Wednesday, September 21, 2005

Weeds

I am fascinated by weeds: the weeds in my yard, the concept of weeds, the origins and history of different weeds (part & parcel of my former academic interests in the origins of agriculture), and eating weeds, for which I recommend James Duke's Handbook of Edible Weeds. From the library, because I saw when I made that link that even used copies are selling for over $80.

In my yard: goosefoot (aka lambsquarters or Chenopodium album), pigweed (Amaranthus retroflexus), purslane, carpetweed, plaintain, dandelion, goatsbeard, jewelweed, Canadian thistle, black nightshade, goldenrod, ragweed, stinging nettle, horsetail, Japanese knotweed, wood sorrel (aka 'sweet clover'), white clover, shepherd's purse, prostrate spurge (one of the few I actively dislike), creeping charlie (or creeping jenny or ground ivy), crabgrass, Queen Anne's lace, pokeweed, knotgrass, daisy fleabane, and I'm sure many more. I think all of these except jewelweed and purslane are introduced (invasive) species. This isn't too surprising considering these weeds are adapted to my lawn, garden areas, and the disturbed edge of a soybean field/sump pump drainage ditch/creek behind the yard.
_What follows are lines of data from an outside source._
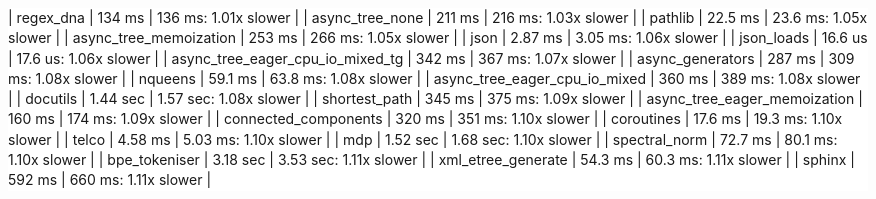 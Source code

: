 | regex_dna                        | 134 ms                                                                                                            | 136 ms: 1.01x slower                                                                                                    |
| async_tree_none                  | 211 ms                                                                                                            | 216 ms: 1.03x slower                                                                                                    |
| pathlib                          | 22.5 ms                                                                                                           | 23.6 ms: 1.05x slower                                                                                                   |
| async_tree_memoization           | 253 ms                                                                                                            | 266 ms: 1.05x slower                                                                                                    |
| json                             | 2.87 ms                                                                                                           | 3.05 ms: 1.06x slower                                                                                                   |
| json_loads                       | 16.6 us                                                                                                           | 17.6 us: 1.06x slower                                                                                                   |
| async_tree_eager_cpu_io_mixed_tg | 342 ms                                                                                                            | 367 ms: 1.07x slower                                                                                                    |
| async_generators                 | 287 ms                                                                                                            | 309 ms: 1.08x slower                                                                                                    |
| nqueens                          | 59.1 ms                                                                                                           | 63.8 ms: 1.08x slower                                                                                                   |
| async_tree_eager_cpu_io_mixed    | 360 ms                                                                                                            | 389 ms: 1.08x slower                                                                                                    |
| docutils                         | 1.44 sec                                                                                                          | 1.57 sec: 1.08x slower                                                                                                  |
| shortest_path                    | 345 ms                                                                                                            | 375 ms: 1.09x slower                                                                                                    |
| async_tree_eager_memoization     | 160 ms                                                                                                            | 174 ms: 1.09x slower                                                                                                    |
| connected_components             | 320 ms                                                                                                            | 351 ms: 1.10x slower                                                                                                    |
| coroutines                       | 17.6 ms                                                                                                           | 19.3 ms: 1.10x slower                                                                                                   |
| telco                            | 4.58 ms                                                                                                           | 5.03 ms: 1.10x slower                                                                                                   |
| mdp                              | 1.52 sec                                                                                                          | 1.68 sec: 1.10x slower                                                                                                  |
| spectral_norm                    | 72.7 ms                                                                                                           | 80.1 ms: 1.10x slower                                                                                                   |
| bpe_tokeniser                    | 3.18 sec                                                                                                          | 3.53 sec: 1.11x slower                                                                                                  |
| xml_etree_generate               | 54.3 ms                                                                                                           | 60.3 ms: 1.11x slower                                                                                                   |
| sphinx                           | 592 ms                                                                                                            | 660 ms: 1.11x slower                                                                                                    |
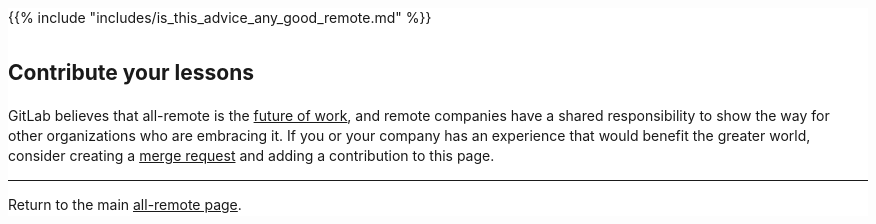 {{% include "includes/is_this_advice_any_good_remote.md" %}}

## Contribute your lessons

GitLab believes that all-remote is the [future of work](remote-vision/), and remote companies have a shared responsibility to show the way for other organizations who are embracing it. If you or your company has an experience that would benefit the greater world, consider creating a [merge request](https://docs.gitlab.com/ee/user/project/merge_requests/) and adding a contribution to this page.

---

Return to the main [all-remote page](_index.md).
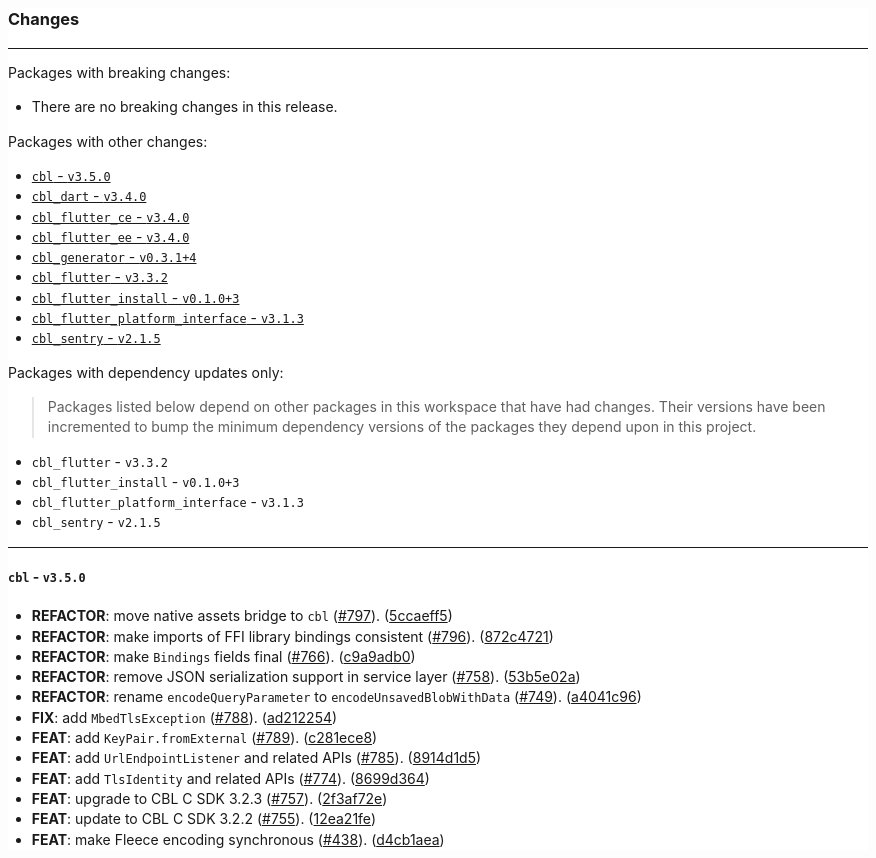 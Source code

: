 ### Changes

---

Packages with breaking changes:

 - There are no breaking changes in this release.

Packages with other changes:

 - [`cbl` - `v3.5.0`](#cbl---v350)
 - [`cbl_dart` - `v3.4.0`](#cbl_dart---v340)
 - [`cbl_flutter_ce` - `v3.4.0`](#cbl_flutter_ce---v340)
 - [`cbl_flutter_ee` - `v3.4.0`](#cbl_flutter_ee---v340)
 - [`cbl_generator` - `v0.3.1+4`](#cbl_generator---v0314)
 - [`cbl_flutter` - `v3.3.2`](#cbl_flutter---v332)
 - [`cbl_flutter_install` - `v0.1.0+3`](#cbl_flutter_install---v0103)
 - [`cbl_flutter_platform_interface` - `v3.1.3`](#cbl_flutter_platform_interface---v313)
 - [`cbl_sentry` - `v2.1.5`](#cbl_sentry---v215)

Packages with dependency updates only:

> Packages listed below depend on other packages in this workspace that have had changes. Their versions have been incremented to bump the minimum dependency versions of the packages they depend upon in this project.

 - `cbl_flutter` - `v3.3.2`
 - `cbl_flutter_install` - `v0.1.0+3`
 - `cbl_flutter_platform_interface` - `v3.1.3`
 - `cbl_sentry` - `v2.1.5`

---

#### `cbl` - `v3.5.0`

 - **REFACTOR**: move native assets bridge to `cbl` ([#797](https://github.com/cbl-dart/cbl-dart/issues/797)). ([5ccaeff5](https://github.com/cbl-dart/cbl-dart/commit/5ccaeff552897cdba80508d8ce87ec886811c0f0))
 - **REFACTOR**: make imports of FFI library bindings consistent ([#796](https://github.com/cbl-dart/cbl-dart/issues/796)). ([872c4721](https://github.com/cbl-dart/cbl-dart/commit/872c4721fd07ab8296feecbee297cfcd9ce72c79))
 - **REFACTOR**: make `Bindings` fields final ([#766](https://github.com/cbl-dart/cbl-dart/issues/766)). ([c9a9adb0](https://github.com/cbl-dart/cbl-dart/commit/c9a9adb00d7dba3a1273d0a2c1d0b54d54966c68))
 - **REFACTOR**: remove JSON serialization support in service layer ([#758](https://github.com/cbl-dart/cbl-dart/issues/758)). ([53b5e02a](https://github.com/cbl-dart/cbl-dart/commit/53b5e02a951167f3f35957c7badb2050cea3d022))
 - **REFACTOR**: rename `encodeQueryParameter` to `encodeUnsavedBlobWithData` ([#749](https://github.com/cbl-dart/cbl-dart/issues/749)). ([a4041c96](https://github.com/cbl-dart/cbl-dart/commit/a4041c96440cb9c7776e43bed2f3f88185237036))
 - **FIX**: add `MbedTlsException` ([#788](https://github.com/cbl-dart/cbl-dart/issues/788)). ([ad212254](https://github.com/cbl-dart/cbl-dart/commit/ad2122548e0b3ecde13c1a8fbe7d1d19dcc5dba4))
 - **FEAT**: add `KeyPair.fromExternal` ([#789](https://github.com/cbl-dart/cbl-dart/issues/789)). ([c281ece8](https://github.com/cbl-dart/cbl-dart/commit/c281ece819cc2a5eb153f82b6afa4aaf1110d21e))
 - **FEAT**: add `UrlEndpointListener` and related APIs ([#785](https://github.com/cbl-dart/cbl-dart/issues/785)). ([8914d1d5](https://github.com/cbl-dart/cbl-dart/commit/8914d1d57b053c280c537de75258cb7f8a8ccffb))
 - **FEAT**: add `TlsIdentity` and related APIs ([#774](https://github.com/cbl-dart/cbl-dart/issues/774)). ([8699d364](https://github.com/cbl-dart/cbl-dart/commit/8699d364c9693ea8a08b5b51d36793a62b736950))
 - **FEAT**: upgrade to CBL C SDK 3.2.3 ([#757](https://github.com/cbl-dart/cbl-dart/issues/757)). ([2f3af72e](https://github.com/cbl-dart/cbl-dart/commit/2f3af72e9ca96d804b45a9fa164c3bb42a5e3a8d))
 - **FEAT**: update to CBL C SDK 3.2.2 ([#755](https://github.com/cbl-dart/cbl-dart/issues/755)). ([12ea21fe](https://github.com/cbl-dart/cbl-dart/commit/12ea21fe0778f5043dc11be708dab94d9aa4a311))
 - **FEAT**: make Fleece encoding synchronous ([#438](https://github.com/cbl-dart/cbl-dart/issues/438)). ([d4cb1aea](https://github.com/cbl-dart/cbl-dart/commit/d4cb1aeaf96cdda3edcf1fd3a385e1b279b40ddd)) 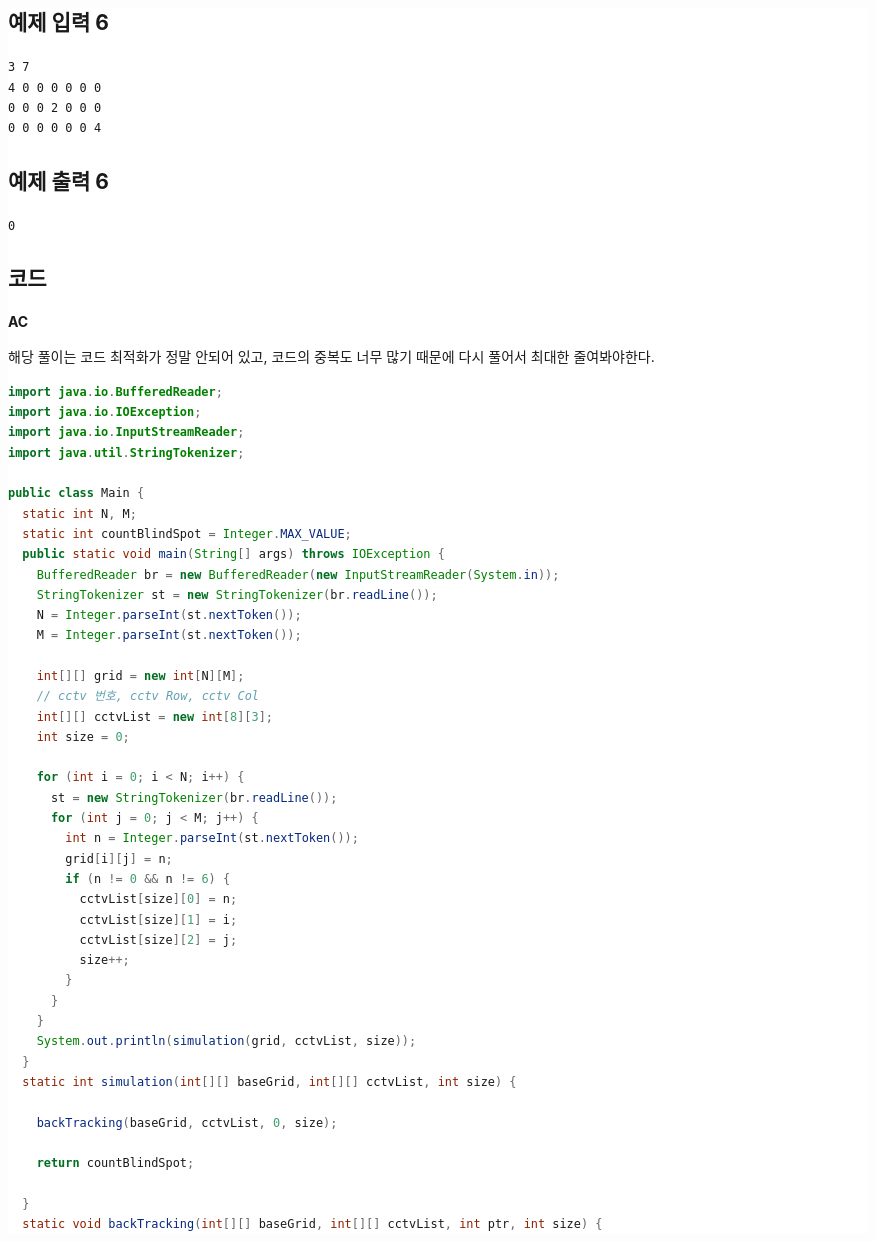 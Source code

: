 ## 예제 입력 6

```
3 7
4 0 0 0 0 0 0
0 0 0 2 0 0 0
0 0 0 0 0 0 4
```

## 예제 출력 6

```
0
```

## 코드 

**AC**

해당 풀이는 코드 최적화가 정말 안되어 있고, 코드의 중복도 너무 많기 때문에 다시 풀어서 최대한 줄여봐야한다.
```java
import java.io.BufferedReader;
import java.io.IOException;
import java.io.InputStreamReader;
import java.util.StringTokenizer;

public class Main {
  static int N, M;
  static int countBlindSpot = Integer.MAX_VALUE;
  public static void main(String[] args) throws IOException {
    BufferedReader br = new BufferedReader(new InputStreamReader(System.in));
    StringTokenizer st = new StringTokenizer(br.readLine());
    N = Integer.parseInt(st.nextToken());
    M = Integer.parseInt(st.nextToken());

    int[][] grid = new int[N][M];
    // cctv 번호, cctv Row, cctv Col
    int[][] cctvList = new int[8][3];
    int size = 0;

    for (int i = 0; i < N; i++) {
      st = new StringTokenizer(br.readLine());
      for (int j = 0; j < M; j++) {
        int n = Integer.parseInt(st.nextToken());
        grid[i][j] = n;
        if (n != 0 && n != 6) {
          cctvList[size][0] = n;
          cctvList[size][1] = i;
          cctvList[size][2] = j;
          size++;
        }
      }
    }
    System.out.println(simulation(grid, cctvList, size));
  }
  static int simulation(int[][] baseGrid, int[][] cctvList, int size) {

    backTracking(baseGrid, cctvList, 0, size);

    return countBlindSpot;

  }
  static void backTracking(int[][] baseGrid, int[][] cctvList, int ptr, int size) {

```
I know there were native chenopods and amaranths; I have some lovely Mexican amaranth (pigweed) volunteers. But the really agressive ones here are the European varieties.

A flowering weed;
Hearing its name,
I looked anew at it.
~Teiji


3 comments:

Anonymous said...

Thankyou for your passion about weeds. I'm in Australia and have just started experimenting by myself, slowly and carefully. I'm enjoying the wild, strong and subtle flavours. Chewing very slowly and tasting all the flavours helps with seeing this as food. Could you tell me any principles to follow for not poisoning myself, but being opened minded (and trying almost anything!!) Sorry, I don't have my own blog yet, but will get one soon.

Yours in the wild- Oliver.

Sandy D. said...

I'd check and see if there are any Native (or Aboriginal) ethnobotany books on whatever area you're in - it's always fairly safe to rely on centuries of cultural knowledge of a region. Also, historical stuff, since I'm sure that there are lots of introduced plants. If you can't find those, I would be very careful about eating from plant families & species that you can identify. Finally, if tastes bad (especially bitter), there's a good chance it's poisonous.

Sandy D. said...

Add cleavers and purple deadnettle to this list. And garlic mustard.